By Vlada One | Chief Operating Officer at TAEX
Can digital technologies and new media consign gender inequality to history? On 20 January, TAEX, the NFT contemporary art platform and infrastructure solution, launches a new NFT drop by Jill Miller ‘Ariel Stinks (50 Alternative Covers to Thrash and Burn)‘. The artist strives to attract attention to biased ways of treating women in the arts while sharing her experience and empowering others to speak out.
Visual artist Jill Miller publicly breaks the silence and stands up for herself and all women who were facing objectification, discrimination, and violation of rights, but does so in a humorous, witty manner.
The story started 16 years ago when Ariel Pink used a photograph of Miller on the cover of the album ‘Thrash and Burn‘ without permission signing on her forehead “Ariel Stinks”. The picture of the album was spread all over the world, and an unauthorized photo of Miller was seen by millions. Despite a clear violation of her rights, Miller did not seek compensation or apologies from Pink through the legal system. Neither music industry ethics and policies nor non-governmental organizations flagged this issue.

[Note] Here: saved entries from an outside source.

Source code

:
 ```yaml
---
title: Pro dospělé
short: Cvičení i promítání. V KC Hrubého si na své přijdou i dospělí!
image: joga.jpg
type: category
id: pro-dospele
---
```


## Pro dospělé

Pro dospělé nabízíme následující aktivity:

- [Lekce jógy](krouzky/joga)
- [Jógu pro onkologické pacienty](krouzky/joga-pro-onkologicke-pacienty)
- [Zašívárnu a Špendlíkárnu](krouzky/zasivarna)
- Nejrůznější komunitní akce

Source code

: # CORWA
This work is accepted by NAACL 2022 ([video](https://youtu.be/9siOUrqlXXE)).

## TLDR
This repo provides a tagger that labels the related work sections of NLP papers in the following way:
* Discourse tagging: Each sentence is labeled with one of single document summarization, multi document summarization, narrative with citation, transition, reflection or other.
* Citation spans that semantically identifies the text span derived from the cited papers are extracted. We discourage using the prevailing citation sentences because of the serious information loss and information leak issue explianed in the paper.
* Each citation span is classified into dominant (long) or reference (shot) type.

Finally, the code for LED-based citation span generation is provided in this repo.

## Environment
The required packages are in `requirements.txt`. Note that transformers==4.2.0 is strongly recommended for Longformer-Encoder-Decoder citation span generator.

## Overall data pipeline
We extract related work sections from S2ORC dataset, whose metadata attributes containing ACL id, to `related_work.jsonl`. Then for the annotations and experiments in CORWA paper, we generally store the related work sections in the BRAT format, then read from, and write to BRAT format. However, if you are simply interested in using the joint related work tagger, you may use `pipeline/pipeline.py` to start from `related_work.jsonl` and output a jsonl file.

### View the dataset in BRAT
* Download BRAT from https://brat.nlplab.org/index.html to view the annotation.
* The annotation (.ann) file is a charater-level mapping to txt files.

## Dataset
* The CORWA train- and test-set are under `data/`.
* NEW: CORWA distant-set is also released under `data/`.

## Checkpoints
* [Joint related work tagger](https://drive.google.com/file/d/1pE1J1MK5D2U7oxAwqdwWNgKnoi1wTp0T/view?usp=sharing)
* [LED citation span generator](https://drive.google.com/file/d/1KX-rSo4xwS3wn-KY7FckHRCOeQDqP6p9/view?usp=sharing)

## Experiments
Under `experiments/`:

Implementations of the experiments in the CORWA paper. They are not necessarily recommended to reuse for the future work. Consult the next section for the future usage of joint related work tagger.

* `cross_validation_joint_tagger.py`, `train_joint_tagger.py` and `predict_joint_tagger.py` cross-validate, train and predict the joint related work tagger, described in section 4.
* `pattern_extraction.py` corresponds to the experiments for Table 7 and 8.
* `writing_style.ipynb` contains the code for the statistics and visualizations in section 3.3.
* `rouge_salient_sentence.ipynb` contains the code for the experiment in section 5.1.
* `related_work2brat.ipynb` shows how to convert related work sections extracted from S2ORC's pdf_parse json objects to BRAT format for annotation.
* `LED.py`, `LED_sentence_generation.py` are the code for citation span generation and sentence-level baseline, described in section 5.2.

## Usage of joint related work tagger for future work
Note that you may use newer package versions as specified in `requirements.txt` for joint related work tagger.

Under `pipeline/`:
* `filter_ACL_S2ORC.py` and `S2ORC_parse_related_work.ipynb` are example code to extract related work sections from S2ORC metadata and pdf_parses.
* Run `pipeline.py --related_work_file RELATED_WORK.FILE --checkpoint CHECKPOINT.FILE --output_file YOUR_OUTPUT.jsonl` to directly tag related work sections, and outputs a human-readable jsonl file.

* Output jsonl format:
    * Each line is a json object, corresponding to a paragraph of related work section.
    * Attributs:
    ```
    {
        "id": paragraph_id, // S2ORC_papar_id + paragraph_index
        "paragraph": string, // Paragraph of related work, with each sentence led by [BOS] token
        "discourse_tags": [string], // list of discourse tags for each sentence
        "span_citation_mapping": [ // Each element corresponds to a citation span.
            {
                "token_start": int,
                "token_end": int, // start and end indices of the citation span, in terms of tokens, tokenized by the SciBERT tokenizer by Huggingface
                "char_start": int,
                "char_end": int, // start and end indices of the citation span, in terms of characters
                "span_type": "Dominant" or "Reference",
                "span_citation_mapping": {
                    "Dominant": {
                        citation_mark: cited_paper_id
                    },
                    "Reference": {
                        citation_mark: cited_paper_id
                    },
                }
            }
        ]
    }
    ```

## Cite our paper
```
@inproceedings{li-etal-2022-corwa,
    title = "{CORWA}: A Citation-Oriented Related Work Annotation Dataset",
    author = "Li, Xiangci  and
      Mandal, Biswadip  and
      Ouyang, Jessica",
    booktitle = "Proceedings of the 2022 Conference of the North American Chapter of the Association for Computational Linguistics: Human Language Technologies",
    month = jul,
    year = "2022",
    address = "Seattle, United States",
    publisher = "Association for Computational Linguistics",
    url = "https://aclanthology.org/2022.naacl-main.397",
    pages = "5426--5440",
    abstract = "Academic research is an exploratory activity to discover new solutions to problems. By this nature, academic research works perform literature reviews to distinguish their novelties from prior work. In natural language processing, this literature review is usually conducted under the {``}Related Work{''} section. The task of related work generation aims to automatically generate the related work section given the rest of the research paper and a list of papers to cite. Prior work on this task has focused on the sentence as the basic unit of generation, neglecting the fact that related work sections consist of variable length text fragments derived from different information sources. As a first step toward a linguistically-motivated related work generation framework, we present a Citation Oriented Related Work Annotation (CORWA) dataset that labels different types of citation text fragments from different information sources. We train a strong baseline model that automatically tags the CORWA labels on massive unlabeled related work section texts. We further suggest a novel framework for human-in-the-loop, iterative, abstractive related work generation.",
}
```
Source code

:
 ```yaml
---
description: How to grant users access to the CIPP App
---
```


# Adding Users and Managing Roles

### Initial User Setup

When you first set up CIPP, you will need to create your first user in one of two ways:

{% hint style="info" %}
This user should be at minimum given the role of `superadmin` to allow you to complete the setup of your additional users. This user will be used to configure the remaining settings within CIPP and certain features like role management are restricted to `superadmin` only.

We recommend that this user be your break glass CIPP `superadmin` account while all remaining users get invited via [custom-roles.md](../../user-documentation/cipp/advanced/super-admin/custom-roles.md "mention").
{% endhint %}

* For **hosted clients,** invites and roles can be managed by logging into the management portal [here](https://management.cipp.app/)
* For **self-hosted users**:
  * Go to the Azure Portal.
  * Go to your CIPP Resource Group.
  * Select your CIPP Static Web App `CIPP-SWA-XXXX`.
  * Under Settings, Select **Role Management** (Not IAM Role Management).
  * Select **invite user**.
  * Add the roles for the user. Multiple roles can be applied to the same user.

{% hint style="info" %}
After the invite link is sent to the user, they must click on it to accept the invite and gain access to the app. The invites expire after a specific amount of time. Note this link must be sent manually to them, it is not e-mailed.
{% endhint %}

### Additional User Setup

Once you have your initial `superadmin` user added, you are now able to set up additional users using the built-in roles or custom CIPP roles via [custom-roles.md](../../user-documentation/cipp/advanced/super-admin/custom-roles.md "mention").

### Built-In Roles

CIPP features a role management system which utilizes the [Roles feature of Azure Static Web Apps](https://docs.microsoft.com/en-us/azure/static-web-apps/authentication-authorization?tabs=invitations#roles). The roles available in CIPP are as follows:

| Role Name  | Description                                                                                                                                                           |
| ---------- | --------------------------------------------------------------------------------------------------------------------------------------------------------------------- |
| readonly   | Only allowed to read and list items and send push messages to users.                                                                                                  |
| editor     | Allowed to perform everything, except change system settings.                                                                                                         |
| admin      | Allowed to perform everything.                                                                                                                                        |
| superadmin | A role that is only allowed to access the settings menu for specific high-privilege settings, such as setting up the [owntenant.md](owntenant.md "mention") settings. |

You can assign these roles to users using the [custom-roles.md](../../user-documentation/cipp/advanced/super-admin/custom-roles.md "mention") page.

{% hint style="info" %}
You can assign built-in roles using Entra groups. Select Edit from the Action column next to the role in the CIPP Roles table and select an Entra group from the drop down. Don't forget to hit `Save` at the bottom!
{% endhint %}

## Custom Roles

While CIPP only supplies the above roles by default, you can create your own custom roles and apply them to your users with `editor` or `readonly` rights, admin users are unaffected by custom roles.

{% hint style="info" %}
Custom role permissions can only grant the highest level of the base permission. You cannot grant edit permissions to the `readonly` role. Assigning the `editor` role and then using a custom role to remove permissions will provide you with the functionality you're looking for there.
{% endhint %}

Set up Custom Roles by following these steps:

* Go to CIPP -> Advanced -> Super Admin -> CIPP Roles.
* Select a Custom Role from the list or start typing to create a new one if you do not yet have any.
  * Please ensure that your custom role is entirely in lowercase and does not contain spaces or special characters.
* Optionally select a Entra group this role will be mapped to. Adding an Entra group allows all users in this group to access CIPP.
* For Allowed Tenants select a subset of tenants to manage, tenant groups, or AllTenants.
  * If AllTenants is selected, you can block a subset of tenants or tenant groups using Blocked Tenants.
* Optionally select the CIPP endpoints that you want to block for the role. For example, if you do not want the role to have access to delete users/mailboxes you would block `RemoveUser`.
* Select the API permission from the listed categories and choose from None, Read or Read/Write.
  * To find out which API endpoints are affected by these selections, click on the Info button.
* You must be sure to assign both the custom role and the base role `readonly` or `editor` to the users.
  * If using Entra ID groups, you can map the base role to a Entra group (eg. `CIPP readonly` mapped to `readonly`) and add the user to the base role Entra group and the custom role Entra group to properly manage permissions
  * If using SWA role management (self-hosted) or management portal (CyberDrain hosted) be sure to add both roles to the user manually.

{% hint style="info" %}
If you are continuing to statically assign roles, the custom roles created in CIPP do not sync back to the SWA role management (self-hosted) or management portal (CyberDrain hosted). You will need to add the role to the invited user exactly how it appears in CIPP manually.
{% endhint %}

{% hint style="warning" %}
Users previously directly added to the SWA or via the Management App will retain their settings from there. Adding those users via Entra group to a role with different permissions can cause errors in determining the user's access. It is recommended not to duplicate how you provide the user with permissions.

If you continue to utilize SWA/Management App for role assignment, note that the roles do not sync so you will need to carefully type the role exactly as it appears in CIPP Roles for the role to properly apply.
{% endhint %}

Instead of giving up, Miller conceptualized an artistic response to ‘Thrash and Burn’ by creating 50 alternative album covers that are editioned in multiple formats: a collection of NFTs and a softcover book which is available for presale on her website. Created in collaboration with artificial intelligence, it brings criticism of the objectification of women and enables the artist to gain back control over her likeness. ‘Ariel Stinks (50 Alternative Covers to Thrash and Burn)’ is indeed a continuation of the ‘Ariel Stinks’ line, which was started by the musician.
In these fifty humorous works, Pink is associated with various smelly objects: breeding bacteria, a pet skunk and a public bathroom. Miller creates a series of “alternative careers” for the musician by envisioning him as a Spin Instructor, a TSA Agent, and a Walmart worker. Often in the images, Ariel’s face is bloated and disfigured, which is a powerful criticism of the dehumanization of women by the capitalistic entertainment industry that has been using women’s images in promotion campaigns for many decades, not always legally, as a disposable and expendable resource.
Launched as NFTs, the artworks not only address the biases of the traditional art world and the music industry but also emphasize the current state of the blockchain world that became a safe haven for radical far-right cisgender males. Ariel Pink, an active participant in the January 6 United States Capitol attack – thus the day of the drop – would be a role model for a typical representative of the alt-right blockchain community members. The work by Jill Miller can be a step in raising the issue of gender imbalance in the technical world at large and its blockchain subsection in particular and serve as a much-needed action in eradicating this problem.
This is not the first work of Jill Miller, where she raises the issue of women’s rights. She often collaborates with individuals and local communities in the form of public interventions, workshops, and participatory community projects. She describes humor as “the greatest social lubricant” for opening up meaningful conversations about difficult subjects. In her past works, she lived in the remote wilderness in search of a sasquatch (Waiting for Bigfoot), assisted mothers who were harassed for breastfeeding in public (The Milk Truck), and organized teenage girls who were closing the gender gap by learning to edit Wikipedia (WOW! Editing Group).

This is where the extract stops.